(WHAT THIS TASK INVOLVES):
Where in the records does the word "limits" occur? Copy each line in which it does.

(THE DATA):
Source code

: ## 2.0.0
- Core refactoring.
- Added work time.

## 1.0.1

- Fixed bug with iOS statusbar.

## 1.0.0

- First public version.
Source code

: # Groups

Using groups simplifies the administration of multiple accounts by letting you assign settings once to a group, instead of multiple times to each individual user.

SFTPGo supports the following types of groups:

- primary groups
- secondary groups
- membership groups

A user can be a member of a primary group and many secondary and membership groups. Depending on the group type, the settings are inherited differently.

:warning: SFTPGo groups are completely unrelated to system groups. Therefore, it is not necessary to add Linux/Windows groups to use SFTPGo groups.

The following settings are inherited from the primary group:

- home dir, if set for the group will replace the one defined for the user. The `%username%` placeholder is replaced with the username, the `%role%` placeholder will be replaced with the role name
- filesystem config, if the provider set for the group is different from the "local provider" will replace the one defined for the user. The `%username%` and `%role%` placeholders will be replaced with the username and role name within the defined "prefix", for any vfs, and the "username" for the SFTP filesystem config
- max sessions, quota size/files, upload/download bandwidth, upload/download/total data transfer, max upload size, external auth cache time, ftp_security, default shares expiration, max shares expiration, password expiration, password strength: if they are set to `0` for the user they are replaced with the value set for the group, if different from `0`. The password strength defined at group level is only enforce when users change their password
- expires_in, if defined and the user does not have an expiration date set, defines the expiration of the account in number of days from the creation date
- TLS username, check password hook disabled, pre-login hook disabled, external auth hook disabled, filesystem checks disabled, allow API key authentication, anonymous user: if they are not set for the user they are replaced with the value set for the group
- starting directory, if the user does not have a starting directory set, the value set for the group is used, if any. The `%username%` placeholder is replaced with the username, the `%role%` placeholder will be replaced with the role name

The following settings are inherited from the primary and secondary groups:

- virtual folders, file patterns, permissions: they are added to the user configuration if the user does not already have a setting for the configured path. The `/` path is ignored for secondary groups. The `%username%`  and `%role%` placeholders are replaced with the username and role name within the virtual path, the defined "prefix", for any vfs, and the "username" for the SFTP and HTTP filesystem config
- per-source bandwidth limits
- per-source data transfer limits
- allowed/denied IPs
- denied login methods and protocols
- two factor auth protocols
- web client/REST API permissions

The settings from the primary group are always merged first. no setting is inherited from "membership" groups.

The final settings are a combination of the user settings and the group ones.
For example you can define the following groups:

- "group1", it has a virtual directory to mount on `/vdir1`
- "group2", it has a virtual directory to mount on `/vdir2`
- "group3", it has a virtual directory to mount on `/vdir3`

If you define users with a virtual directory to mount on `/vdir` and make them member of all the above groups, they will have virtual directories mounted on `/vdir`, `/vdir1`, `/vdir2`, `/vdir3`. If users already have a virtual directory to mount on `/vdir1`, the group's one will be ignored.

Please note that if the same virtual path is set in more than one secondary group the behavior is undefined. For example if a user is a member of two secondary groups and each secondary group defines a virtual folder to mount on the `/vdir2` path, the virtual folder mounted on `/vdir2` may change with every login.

(ANSWER AREA):
- per-source bandwidth limits
- per-source data transfer limits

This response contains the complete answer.